Offline modulation in general skills (top row) and probabilistic sequence knowledge (bottom row) as a function of between-blocks rest duration is reported for response times (A, C) and accuracy (B, D). (A.1, B.1, C.1, D.1). Distribution on mean offline modulation depending on mean between-blocks rest duration. Solid black lines represent linear trends and dotted grey lines represent 33rd and 66th percentiles used for the post-hoc subgrouping procedure on mean between-blocks rest duration. Between-blocks rest duration groups resulting from post-hoc subgrouping are color-flagged. (A.2, B.2, C.2, D.2). The density of Pearson’s r coefficients resulting from the correlation between between-blocks rest duration and offline modulation for each participant. Dashed lines represent the mean of Pearson’s r coefficients across participants. Dotted lines mark the value to which Pearson’s r coefficients are compared (i.e., zero). These figures highlight the absence of a linear relationship between offline modulation and between-blocks rest duration at the between-participants level for all offline metrics (i.e., general skills, probabilistic sequence knowledge, RT and accuracy measures). However, analyses at the within-participant level show a relationship between offline modulations in general skills and between-block rest periods for both RT and accuracy. Yet, no relationship between offline modulations in probabilistic sequence knowledge and between-block rest duration emerged at the within-participant level. ** stands for p<.01. Bayesian factor are reported for non-significant effects. BF < ⅓ shows evidence for the null hypothesis (see method section for more details).

Taken together, these results suggest that ultra-fast offline improvements occurred in general skills but not in probabilistic knowledge. On the contrary, probabilistic sequence knowledge decayed over the rest period. In both cases, the duration of rest-periods did not seem to influence offline modulations of knowledge. However, the post-hoc subgrouping procedure leads to the categorization of a continuous predictor, which might result in a loss of power (Aiken et al., 1991). Follow up analyses were thus performed to investigate further the relationship between offline decay in probabilistic sequence knowledge and between-block rest periods duration.

Is there a linear relationship between between-block rest periods and offline modulations in general skills and probabilistic sequence knowledge?
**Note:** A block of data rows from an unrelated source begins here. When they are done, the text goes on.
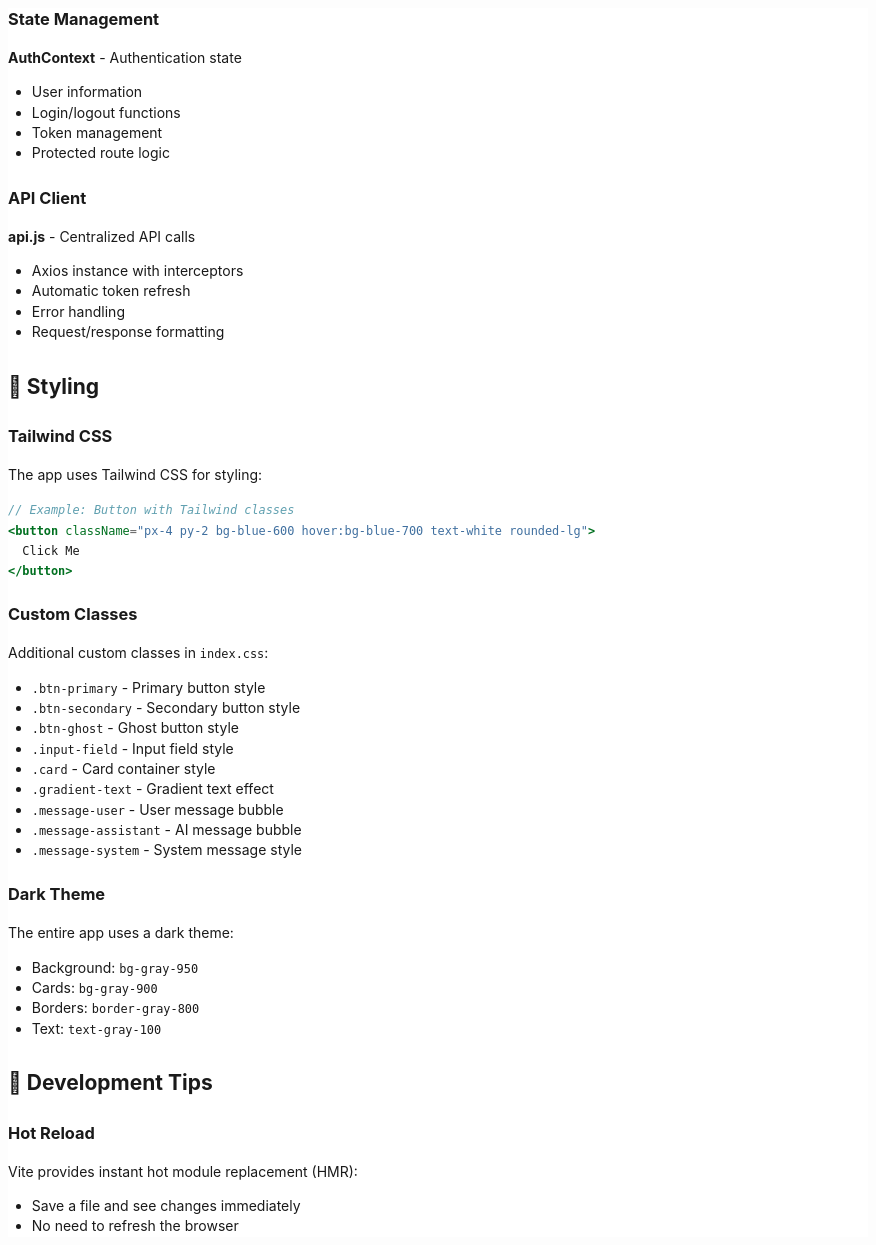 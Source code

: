 ### State Management

**AuthContext** - Authentication state
- User information
- Login/logout functions
- Token management
- Protected route logic

### API Client

**api.js** - Centralized API calls
- Axios instance with interceptors
- Automatic token refresh
- Error handling
- Request/response formatting

## 🎨 Styling

### Tailwind CSS
The app uses Tailwind CSS for styling:

```jsx
// Example: Button with Tailwind classes
<button className="px-4 py-2 bg-blue-600 hover:bg-blue-700 text-white rounded-lg">
  Click Me
</button>
```

### Custom Classes
Additional custom classes in `index.css`:

- `.btn-primary` - Primary button style
- `.btn-secondary` - Secondary button style
- `.btn-ghost` - Ghost button style
- `.input-field` - Input field style
- `.card` - Card container style
- `.gradient-text` - Gradient text effect
- `.message-user` - User message bubble
- `.message-assistant` - AI message bubble
- `.message-system` - System message style

### Dark Theme
The entire app uses a dark theme:
- Background: `bg-gray-950`
- Cards: `bg-gray-900`
- Borders: `border-gray-800`
- Text: `text-gray-100`

## 🔧 Development Tips

### Hot Reload
Vite provides instant hot module replacement (HMR):
- Save a file and see changes immediately
- No need to refresh the browser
Between-participant analysis of offline modulations

For general skills measures, correlations were not significant for RT nor for accuracy and were associated with moderate evidence in favor of the null hypothesis for RTs and accuracy, r(170) = −0.06, p = .44, BF10 = 0.12, and r(170) = −0.06, p = .40, BF10 = 0.14, respectively (Figure 3.A.1 and 3.B.1). For probabilistic sequence knowledge measures, correlations were neither significant for RT nor for accuracy and were associated to strong evidence in favor of the null hypothesis for response times, r(170) = −0.03, p = .70, BF10 = 0.10 (Figure 3.C.1) and moderate evidence for the null hypothesis for accuracy, r(170) = 0.10, p = .19, BF10 = 0.22 (Figure 3.D.1). These results suggest no linear relationship between mean between-blocks rest duration and offline improvement in general skills nor with offline decay in probabilistic sequence knowledge.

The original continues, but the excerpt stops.